In the distant past, the appearance of comets in the sky was taken as an omen (usually bad) of events to come. The ancient Chinese knew that if there was an eclipse of the Sun they could scare it away if they beat their drums at it. But drum beating did not scare away comets; some remained in the sky for weeks or months at a time.
There’s a new comet coming. Its name is ISON. First discovered in September 2012, when it was near the orbit of Saturn, ISON has been tracked by astronomers around the world. Some predicted it would be the “comet of the century,” but so far it hasn’t lived up to those hopes. It should, however, brighten enough to be seen without a telescope as it comes closer to the Sun. If it survives its passage through the Sun’s corona on Nov. 28, it could be quite spectacular in early December.
At 3:30 p.m. Wednesday (Nov. 13) Michael Chriss will treat the audience at the Arizona Senior Academy to a lecture about “Comets in History.” He will trace the history of cometary appearances, including that of Halley’s comet, from the ancient Chinese to modern times, when, thanks to Edmund Halley, we now know how to calculate the orbits of comets about the Sun and to predict their returns.
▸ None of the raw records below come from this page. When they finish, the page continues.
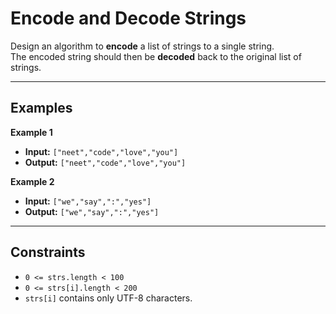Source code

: # Encode and Decode Strings

Design an algorithm to **encode** a list of strings to a single string.  
The encoded string should then be **decoded** back to the original list of strings.

---

## Examples

**Example 1**

- **Input:** `["neet","code","love","you"]`  
- **Output:** `["neet","code","love","you"]`

**Example 2**

- **Input:** `["we","say",":","yes"]`  
- **Output:** `["we","say",":","yes"]`

---

## Constraints

- `0 <= strs.length < 100`  
- `0 <= strs[i].length < 200`  
- `strs[i]` contains only UTF-8 characters.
Chriss is a resident of The Academy Village and an Associate of the Steward Observatory. This spring he will teach a course on “The Philosophy and History of Astronomy” at the UA. As an undergraduate, he was one of the first University of Arizona students to major in astronomy.
Before retirement, Chriss was an adjunct professor of astronomy at San Francisco State and professor of astronomy and humanities at the College of San Mateo. He received a BS and MS degrees in astronomy from the University of Arizona with graduate studies in the history of art and science at UC Berkeley, Stanford and Oxford.